Pedrín Pedroche, crítico gastronómico


Enriqueta tenía fama de dar a sus clientes justo lo que querían y puede que se le diera tan bien por su condición de bruja. Ella estaba más que satisfecha. Incluso había empezado a ser conocida a nivel nacional. A su parecer, su establecimiento era magnífico.

A varios metros de allí estaba Pedrín Pedroche, un crítico amateur que se disponía a realizar su primera visita. Estaba muy emocionado. Había sido un paso muy difícil de dar porque casi nadie tenía fe en él. Todavía tenía presente la última conversación con su madre.

—Pedrín, hijo mío, no es que no confíe en ti, sé que eres muy trabajador. Pero es que tú no tienes papilas gustativas, cielo. Los trols comemos piedras. Y son gratis, no entiendo por qué tienes que ir a esas tiendas a que te saquen el dinero.

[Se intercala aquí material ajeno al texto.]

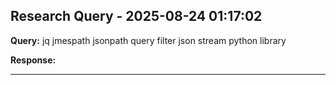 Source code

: 
## Research Query - 2025-08-24 01:17:02

**Query:** jq jmespath jsonpath query filter json stream python library

**Response:**



---
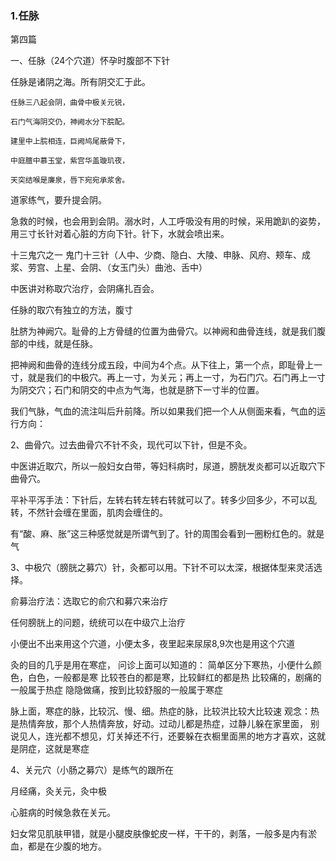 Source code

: ### 1.任脉


第四篇

一、任脉（24个穴道）怀孕时腹部不下针

任脉是诸阴之海。所有阴交汇于此。

	任脉三八起会阴，曲骨中极关元锐，

	石门气海阴交仍，神阙水分下脘配。

	建里中上脘相连，巨阙鸠尾蔽骨下，

	中庭膻中慕玉堂，紫宫华盖璇玑夜，

	天突结喉是廉泉，唇下宛宛承浆舍。


道家练气，要升提会阴。

急救的时候，也会用到会阴。溺水时，人工呼吸没有用的时候，采用跪趴的姿势，用三寸长针对着心脏的方向下针。针下，水就会喷出来。

十三鬼穴之一  鬼门十三针（人中、少商、隐白、大陵、申脉、风府、颊车、成浆、劳宫、上星、会阴、（女玉门头）曲池、舌中）

中医讲对称取穴治疗，会阴痛扎百会。

任脉的取穴有独立的方法，腹寸

肚脐为神阙穴。耻骨的上方骨缝的位置为曲骨穴。以神阙和曲骨连线，就是我们腹部的中线，就是任脉。

把神阙和曲骨的连线分成五段，中间为4个点。从下往上，第一个点，即耻骨上一寸，就是我们的中极穴。再上一寸，为关元；再上一寸，为石门穴。石门再上一寸为阴交穴；石门和阴交的中点为气海，也就是脐下一寸半的位置。


我们气脉，气血的流注叫后升前降。所以如果我们把一个人从侧面来看，气血的运行方向：


2、曲骨穴。过去曲骨穴不针不灸，现代可以下针，但是不灸。

中医讲近取穴，所以一般妇女白带，等妇科病时，尿道，膀胱发炎都可以近取穴下曲骨穴。

平补平泻手法：下针后，左转右转左转右转就可以了。转多少回多少，不可以乱转，不然针会缠在里面，肌肉会缠住的。

有“酸、麻、胀”这三种感觉就是所谓气到了。针的周围会看到一圈粉红色的。就是气

3、中极穴（膀胱之募穴）针，灸都可以用。下针不可以太深，根据体型来灵活选择。

俞募治疗法：选取它的俞穴和募穴来治疗

任何膀胱上的问题，统统可以在中级穴上治疗

小便出不出来用这个穴道，小便太多，夜里起来尿尿8,9次也是用这个穴道

灸的目的几乎是用在寒症，
问诊上面可以知道的：
简单区分下寒热，小便什么颜色，白色，一般都是寒
比较苍白的都是寒，比较鲜红的都是热
比较痛的，剧痛的一般属于热症
隐隐做痛，按到比较舒服的一般属于寒症

脉上面，寒症的脉，比较沉、慢、细。热症的脉，比较洪比较大比较速
观念：热是热情奔放，那个人热情奔放，好动。过动儿都是热症，过静儿躲在家里面，
别说见人，连光都不想见，灯关掉还不行，还要躲在衣橱里面黑的地方才喜欢，这就是阴症，这就是寒症




4、关元穴（小肠之募穴）是练气的跟所在

月经痛，灸关元，灸中极

心脏病的时候急救在关元。

妇女常见肌肤甲错，就是小腿皮肤像蛇皮一样，干干的，剥落，一般多是内有淤血，都是在少腹的地方。


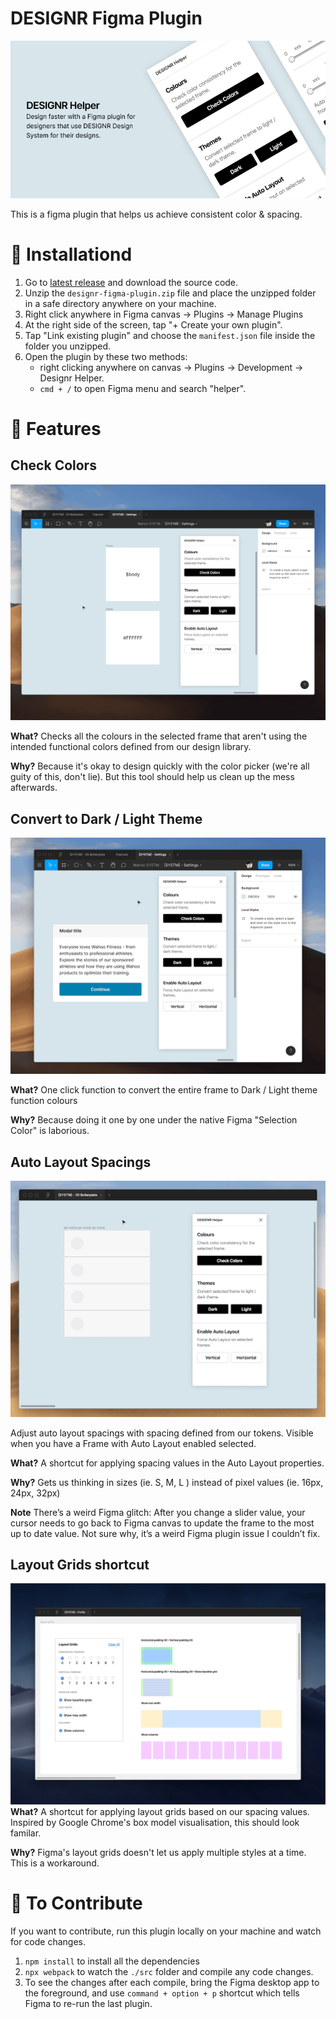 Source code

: # DESIGNR Figma Plugin

![image](./assets/cover.png)

This is a figma plugin that helps us achieve consistent color & spacing.

# 🎁 Installationd

1. Go to [latest release](https://github.com/aboutjax/designr-figma-plugin/releases/latest) and download the source code.
2. Unzip the `designr-figma-plugin.zip` file and place the unzipped folder in a safe directory anywhere on your machine.
3. Right click anywhere in Figma canvas → Plugins → Manage Plugins
4. At the right side of the screen, tap "+ Create your own plugin".
5. Tap "Link existing plugin" and choose the `manifest.json` file inside the folder you unzipped.
6. Open the plugin by these two methods:
   - right clicking anywhere on canvas → Plugins → Development → Designr Helper.
   - `cmd + /` to open Figma menu and search "helper".

# 🚀 Features

## Check Colors

![color check](./assets/color-check.gif)

**What?** Checks all the colours in the selected frame that aren't using the intended functional colors defined from our design library.

**Why?** Because it's okay to design quickly with the color picker (we're all guity of this, don't lie). But this tool should help us clean up the mess afterwards.

## Convert to Dark / Light Theme

![theme swap](./assets/theme-swap.gif)

**What?** One click function to convert the entire frame to Dark / Light theme function colours

**Why?** Because doing it one by one under the native Figma "Selection Color" is laborious.

## Auto Layout Spacings

![auto layout spacing](./assets/spacing.gif)

Adjust auto layout spacings with spacing defined from our tokens. Visible when you have a Frame with Auto Layout enabled selected.

**What?** A shortcut for applying spacing values in the Auto Layout properties.

**Why?** Gets us thinking in sizes (ie. S, M, L ) instead of pixel values (ie. 16px, 24px, 32px)

**Note** There’s a weird Figma glitch: After you change a slider value, your cursor needs to go back to Figma canvas to update the frame to the most up to date value. Not sure why, it’s a weird Figma plugin issue I couldn’t fix.

## Layout Grids shortcut

![Layout Grids shortcut](./assets/grids-overview.png)
**What?** A shortcut for applying layout grids based on our spacing values. Inspired by Google Chrome's box model visualisation, this should look familar.

**Why?** Figma's layout grids doesn't let us apply multiple styles at a time. This is a workaround.

# 💬 To Contribute

If you want to contribute, run this plugin locally on your machine and watch for code changes.

1. `npm install` to install all the dependencies
2. `npx webpack` to watch the `./src` folder and compile any code changes.
3. To see the changes after each compile, bring the Figma desktop app to the foreground, and use `command + option + p` shortcut which tells Figma to re-run the last plugin.

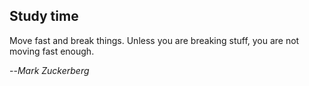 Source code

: 
## Study time


Move fast and break things. Unless you are breaking stuff, you are not moving fast enough. 

--*Mark Zuckerberg*
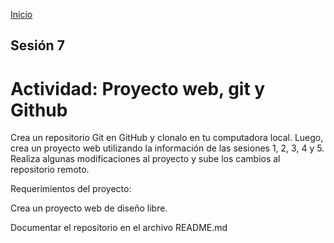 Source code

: <!-- No borrar o modificar -->
[Inicio](./index.md)

## Sesión 7 


<!-- Su documentación aquí -->


# Actividad: Proyecto web, git y Github
Crea un repositorio Git en GitHub y clonalo en tu computadora local. Luego, crea un proyecto web utilizando la información de las sesiones 1, 2, 3, 4 y 5. Realiza algunas modificaciones al proyecto y sube los cambios al repositorio remoto.

Requerimientos del proyecto:

Crea un proyecto web de diseño libre.

Documentar el repositorio en el archivo README.md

—Mamá, son restaurantes y ser crítico es algo muy importante.

Su padre se sacó un trocito de piedra de los dientes con la ayuda de una rama de árbol recién arrancada.

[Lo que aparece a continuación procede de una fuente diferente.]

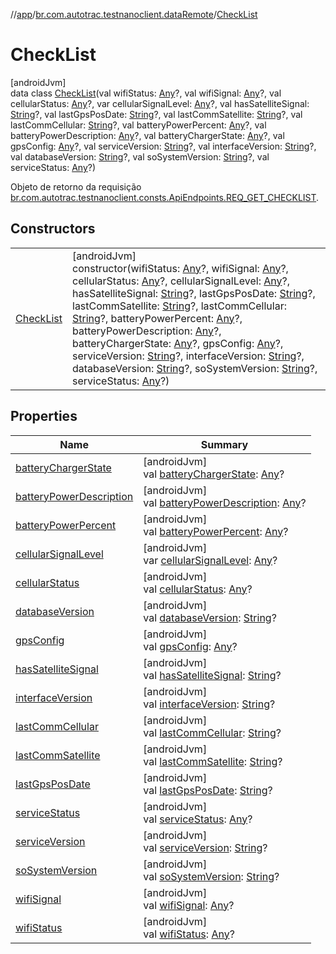 //[app](../../../index.md)/[br.com.autotrac.testnanoclient.dataRemote](../index.md)/[CheckList](index.md)

# CheckList

[androidJvm]\
data class [CheckList](index.md)(val wifiStatus: [Any](https://kotlinlang.org/api/latest/jvm/stdlib/kotlin/-any/index.html)?, val wifiSignal: [Any](https://kotlinlang.org/api/latest/jvm/stdlib/kotlin/-any/index.html)?, val cellularStatus: [Any](https://kotlinlang.org/api/latest/jvm/stdlib/kotlin/-any/index.html)?, var cellularSignalLevel: [Any](https://kotlinlang.org/api/latest/jvm/stdlib/kotlin/-any/index.html)?, val hasSatelliteSignal: [String](https://kotlinlang.org/api/latest/jvm/stdlib/kotlin/-string/index.html)?, val lastGpsPosDate: [String](https://kotlinlang.org/api/latest/jvm/stdlib/kotlin/-string/index.html)?, val lastCommSatellite: [String](https://kotlinlang.org/api/latest/jvm/stdlib/kotlin/-string/index.html)?, val lastCommCellular: [String](https://kotlinlang.org/api/latest/jvm/stdlib/kotlin/-string/index.html)?, val batteryPowerPercent: [Any](https://kotlinlang.org/api/latest/jvm/stdlib/kotlin/-any/index.html)?, val batteryPowerDescription: [Any](https://kotlinlang.org/api/latest/jvm/stdlib/kotlin/-any/index.html)?, val batteryChargerState: [Any](https://kotlinlang.org/api/latest/jvm/stdlib/kotlin/-any/index.html)?, val gpsConfig: [Any](https://kotlinlang.org/api/latest/jvm/stdlib/kotlin/-any/index.html)?, val serviceVersion: [String](https://kotlinlang.org/api/latest/jvm/stdlib/kotlin/-string/index.html)?, val interfaceVersion: [String](https://kotlinlang.org/api/latest/jvm/stdlib/kotlin/-string/index.html)?, val databaseVersion: [String](https://kotlinlang.org/api/latest/jvm/stdlib/kotlin/-string/index.html)?, val soSystemVersion: [String](https://kotlinlang.org/api/latest/jvm/stdlib/kotlin/-string/index.html)?, val serviceStatus: [Any](https://kotlinlang.org/api/latest/jvm/stdlib/kotlin/-any/index.html)?)

Objeto de retorno da requisição [br.com.autotrac.testnanoclient.consts.ApiEndpoints.REQ_GET_CHECKLIST](../../br.com.autotrac.testnanoclient.consts/-api-endpoints/-companion/-r-e-q_-g-e-t_-c-h-e-c-k-l-i-s-t.md).

## Constructors

| | |
|---|---|
| [CheckList](-check-list.md) | [androidJvm]<br>constructor(wifiStatus: [Any](https://kotlinlang.org/api/latest/jvm/stdlib/kotlin/-any/index.html)?, wifiSignal: [Any](https://kotlinlang.org/api/latest/jvm/stdlib/kotlin/-any/index.html)?, cellularStatus: [Any](https://kotlinlang.org/api/latest/jvm/stdlib/kotlin/-any/index.html)?, cellularSignalLevel: [Any](https://kotlinlang.org/api/latest/jvm/stdlib/kotlin/-any/index.html)?, hasSatelliteSignal: [String](https://kotlinlang.org/api/latest/jvm/stdlib/kotlin/-string/index.html)?, lastGpsPosDate: [String](https://kotlinlang.org/api/latest/jvm/stdlib/kotlin/-string/index.html)?, lastCommSatellite: [String](https://kotlinlang.org/api/latest/jvm/stdlib/kotlin/-string/index.html)?, lastCommCellular: [String](https://kotlinlang.org/api/latest/jvm/stdlib/kotlin/-string/index.html)?, batteryPowerPercent: [Any](https://kotlinlang.org/api/latest/jvm/stdlib/kotlin/-any/index.html)?, batteryPowerDescription: [Any](https://kotlinlang.org/api/latest/jvm/stdlib/kotlin/-any/index.html)?, batteryChargerState: [Any](https://kotlinlang.org/api/latest/jvm/stdlib/kotlin/-any/index.html)?, gpsConfig: [Any](https://kotlinlang.org/api/latest/jvm/stdlib/kotlin/-any/index.html)?, serviceVersion: [String](https://kotlinlang.org/api/latest/jvm/stdlib/kotlin/-string/index.html)?, interfaceVersion: [String](https://kotlinlang.org/api/latest/jvm/stdlib/kotlin/-string/index.html)?, databaseVersion: [String](https://kotlinlang.org/api/latest/jvm/stdlib/kotlin/-string/index.html)?, soSystemVersion: [String](https://kotlinlang.org/api/latest/jvm/stdlib/kotlin/-string/index.html)?, serviceStatus: [Any](https://kotlinlang.org/api/latest/jvm/stdlib/kotlin/-any/index.html)?) |

## Properties

| Name | Summary |
|---|---|
| [batteryChargerState](battery-charger-state.md) | [androidJvm]<br>val [batteryChargerState](battery-charger-state.md): [Any](https://kotlinlang.org/api/latest/jvm/stdlib/kotlin/-any/index.html)? |
| [batteryPowerDescription](battery-power-description.md) | [androidJvm]<br>val [batteryPowerDescription](battery-power-description.md): [Any](https://kotlinlang.org/api/latest/jvm/stdlib/kotlin/-any/index.html)? |
| [batteryPowerPercent](battery-power-percent.md) | [androidJvm]<br>val [batteryPowerPercent](battery-power-percent.md): [Any](https://kotlinlang.org/api/latest/jvm/stdlib/kotlin/-any/index.html)? |
| [cellularSignalLevel](cellular-signal-level.md) | [androidJvm]<br>var [cellularSignalLevel](cellular-signal-level.md): [Any](https://kotlinlang.org/api/latest/jvm/stdlib/kotlin/-any/index.html)? |
| [cellularStatus](cellular-status.md) | [androidJvm]<br>val [cellularStatus](cellular-status.md): [Any](https://kotlinlang.org/api/latest/jvm/stdlib/kotlin/-any/index.html)? |
| [databaseVersion](database-version.md) | [androidJvm]<br>val [databaseVersion](database-version.md): [String](https://kotlinlang.org/api/latest/jvm/stdlib/kotlin/-string/index.html)? |
| [gpsConfig](gps-config.md) | [androidJvm]<br>val [gpsConfig](gps-config.md): [Any](https://kotlinlang.org/api/latest/jvm/stdlib/kotlin/-any/index.html)? |
| [hasSatelliteSignal](has-satellite-signal.md) | [androidJvm]<br>val [hasSatelliteSignal](has-satellite-signal.md): [String](https://kotlinlang.org/api/latest/jvm/stdlib/kotlin/-string/index.html)? |
| [interfaceVersion](interface-version.md) | [androidJvm]<br>val [interfaceVersion](interface-version.md): [String](https://kotlinlang.org/api/latest/jvm/stdlib/kotlin/-string/index.html)? |
| [lastCommCellular](last-comm-cellular.md) | [androidJvm]<br>val [lastCommCellular](last-comm-cellular.md): [String](https://kotlinlang.org/api/latest/jvm/stdlib/kotlin/-string/index.html)? |
| [lastCommSatellite](last-comm-satellite.md) | [androidJvm]<br>val [lastCommSatellite](last-comm-satellite.md): [String](https://kotlinlang.org/api/latest/jvm/stdlib/kotlin/-string/index.html)? |
| [lastGpsPosDate](last-gps-pos-date.md) | [androidJvm]<br>val [lastGpsPosDate](last-gps-pos-date.md): [String](https://kotlinlang.org/api/latest/jvm/stdlib/kotlin/-string/index.html)? |
| [serviceStatus](service-status.md) | [androidJvm]<br>val [serviceStatus](service-status.md): [Any](https://kotlinlang.org/api/latest/jvm/stdlib/kotlin/-any/index.html)? |
| [serviceVersion](service-version.md) | [androidJvm]<br>val [serviceVersion](service-version.md): [String](https://kotlinlang.org/api/latest/jvm/stdlib/kotlin/-string/index.html)? |
| [soSystemVersion](so-system-version.md) | [androidJvm]<br>val [soSystemVersion](so-system-version.md): [String](https://kotlinlang.org/api/latest/jvm/stdlib/kotlin/-string/index.html)? |
| [wifiSignal](wifi-signal.md) | [androidJvm]<br>val [wifiSignal](wifi-signal.md): [Any](https://kotlinlang.org/api/latest/jvm/stdlib/kotlin/-any/index.html)? |
| [wifiStatus](wifi-status.md) | [androidJvm]<br>val [wifiStatus](wifi-status.md): [Any](https://kotlinlang.org/api/latest/jvm/stdlib/kotlin/-any/index.html)? |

—A ver Pedrín, si tu madre lo dice por ti. Nosotros solo comemos rocas, allí las cosas blanditas que comas no te van a saber a nada.

—Pero es mi sueño...

Pedrín espantó esos recuerdos antes de llegar al local. Se sentó en la terraza, en una pequeña mesa situada a la sombra. Por supuesto, la silla se rompió. Algo avergonzado, Pedrín se quedó sentado en el suelo, encima de los restos de madera como si no hubiera pasado nada, esperando que los demás clientes dejaran de mirarle. Por suerte, era tan grande que llegaba a la mesa perfectamente. Enriqueta salió corriendo a ver qué había pasado y casi se cae de culo también. ¡Un trol! ¡Un trol en su local! Volvió dentro para calmarse. No tenía sentido, no servían nada que le pudiera gustar a un trol. Se preguntó si pertenecería a alguna mafia de esas que presionan a los restaurantes de éxito. Quizás le habían mandado para extorsionarla ahora que el negocio iba viento en popa. Pero ella no les tenía miedo, pocos se atrevían a meterse con una bruja. Enriqueta se plantó al lado de Pedrín, muy resuelta a no mostrar temor.

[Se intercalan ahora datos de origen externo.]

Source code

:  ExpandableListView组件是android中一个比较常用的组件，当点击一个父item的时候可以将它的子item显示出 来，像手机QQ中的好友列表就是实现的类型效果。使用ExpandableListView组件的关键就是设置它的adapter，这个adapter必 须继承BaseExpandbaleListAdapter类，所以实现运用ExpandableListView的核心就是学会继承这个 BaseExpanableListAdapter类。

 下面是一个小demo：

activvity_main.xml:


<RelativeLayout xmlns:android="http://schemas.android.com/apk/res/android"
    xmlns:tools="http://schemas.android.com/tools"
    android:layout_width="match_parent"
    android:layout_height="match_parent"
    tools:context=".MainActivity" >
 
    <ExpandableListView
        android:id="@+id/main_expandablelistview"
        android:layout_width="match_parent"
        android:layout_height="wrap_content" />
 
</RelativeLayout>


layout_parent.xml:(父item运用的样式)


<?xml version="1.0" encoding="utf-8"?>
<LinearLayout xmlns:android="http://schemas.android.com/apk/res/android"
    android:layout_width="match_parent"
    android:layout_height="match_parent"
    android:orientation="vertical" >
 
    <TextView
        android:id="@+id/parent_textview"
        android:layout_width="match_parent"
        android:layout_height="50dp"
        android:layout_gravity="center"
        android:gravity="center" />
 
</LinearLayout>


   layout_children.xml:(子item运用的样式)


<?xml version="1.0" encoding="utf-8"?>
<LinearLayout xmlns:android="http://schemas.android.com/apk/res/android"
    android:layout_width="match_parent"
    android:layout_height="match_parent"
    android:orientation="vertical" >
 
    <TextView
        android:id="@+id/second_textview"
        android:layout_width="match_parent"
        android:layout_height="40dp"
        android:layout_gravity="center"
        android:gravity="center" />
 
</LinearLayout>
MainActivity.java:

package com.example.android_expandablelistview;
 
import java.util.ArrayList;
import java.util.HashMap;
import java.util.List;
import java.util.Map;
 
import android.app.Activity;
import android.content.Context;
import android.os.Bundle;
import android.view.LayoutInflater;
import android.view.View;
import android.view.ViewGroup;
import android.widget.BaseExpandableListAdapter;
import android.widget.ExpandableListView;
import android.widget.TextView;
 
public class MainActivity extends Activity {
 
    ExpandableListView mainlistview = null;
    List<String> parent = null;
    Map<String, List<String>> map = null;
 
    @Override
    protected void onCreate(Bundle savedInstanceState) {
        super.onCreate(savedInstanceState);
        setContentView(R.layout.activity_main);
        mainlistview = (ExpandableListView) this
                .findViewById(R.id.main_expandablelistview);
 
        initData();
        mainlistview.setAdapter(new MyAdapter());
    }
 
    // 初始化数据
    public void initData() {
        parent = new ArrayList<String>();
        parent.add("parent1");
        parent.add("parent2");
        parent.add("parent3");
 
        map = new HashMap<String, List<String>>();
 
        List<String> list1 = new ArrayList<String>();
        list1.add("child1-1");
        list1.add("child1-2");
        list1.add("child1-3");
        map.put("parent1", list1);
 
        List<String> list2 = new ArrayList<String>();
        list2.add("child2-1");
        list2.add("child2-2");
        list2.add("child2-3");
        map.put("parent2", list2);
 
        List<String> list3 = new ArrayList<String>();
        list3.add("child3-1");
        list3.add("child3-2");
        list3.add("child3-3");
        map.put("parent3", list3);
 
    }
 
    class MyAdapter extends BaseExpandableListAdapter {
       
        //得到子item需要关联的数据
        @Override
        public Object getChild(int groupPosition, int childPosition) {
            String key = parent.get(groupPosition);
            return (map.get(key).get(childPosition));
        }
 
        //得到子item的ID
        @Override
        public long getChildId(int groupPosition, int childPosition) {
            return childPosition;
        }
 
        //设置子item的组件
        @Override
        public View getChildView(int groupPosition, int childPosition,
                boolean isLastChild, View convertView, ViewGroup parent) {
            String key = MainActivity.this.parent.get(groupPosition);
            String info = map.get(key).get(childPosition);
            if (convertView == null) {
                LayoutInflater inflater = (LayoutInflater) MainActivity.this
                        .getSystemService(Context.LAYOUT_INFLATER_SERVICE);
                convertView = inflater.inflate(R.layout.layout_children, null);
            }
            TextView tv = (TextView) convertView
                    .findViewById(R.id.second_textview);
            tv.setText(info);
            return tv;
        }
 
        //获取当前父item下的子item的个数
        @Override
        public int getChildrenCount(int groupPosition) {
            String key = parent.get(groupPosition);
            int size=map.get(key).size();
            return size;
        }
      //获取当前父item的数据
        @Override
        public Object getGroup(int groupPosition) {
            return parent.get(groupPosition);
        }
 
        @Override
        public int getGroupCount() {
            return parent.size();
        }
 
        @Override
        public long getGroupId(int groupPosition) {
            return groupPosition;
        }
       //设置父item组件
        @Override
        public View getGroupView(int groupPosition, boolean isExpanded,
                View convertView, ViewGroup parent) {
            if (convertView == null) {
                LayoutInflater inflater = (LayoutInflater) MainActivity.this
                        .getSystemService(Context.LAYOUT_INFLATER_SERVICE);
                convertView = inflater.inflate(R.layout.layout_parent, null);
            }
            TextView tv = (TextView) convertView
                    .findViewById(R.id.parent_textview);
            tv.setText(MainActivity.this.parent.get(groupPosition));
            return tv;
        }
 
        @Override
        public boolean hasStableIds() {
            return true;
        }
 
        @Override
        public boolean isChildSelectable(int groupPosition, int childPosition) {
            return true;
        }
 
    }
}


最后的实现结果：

—Buenos días. ¿Qué te pongo?

—Hola, siento mucho lo de la silla —La voz de Pedrín sonó tan débil que a Enriqueta le costó entender la última palabra.

—No te preocupes, ya era muy vieja —dijo ella sonriendo—. ¿Qué te pongo?

—Mm, ¿puedo ver la carta? —dijo Pedrín. Enriqueta se sorprendió. ¿Querrían ver los precios que ponía para calcular cuánto ganaba? No se lo pondría tan fácil.

—Lo siento, pero son las diez de la mañana, la cocina no está todavía abierta —Fue tal la cara de tristeza que puso el trol que Enriqueta se vio a sí misma ofreciéndole una alternativa—. Si quieres puedo servirte un desayuno. El pequeño son cinco monedas y el completo cuesta diez.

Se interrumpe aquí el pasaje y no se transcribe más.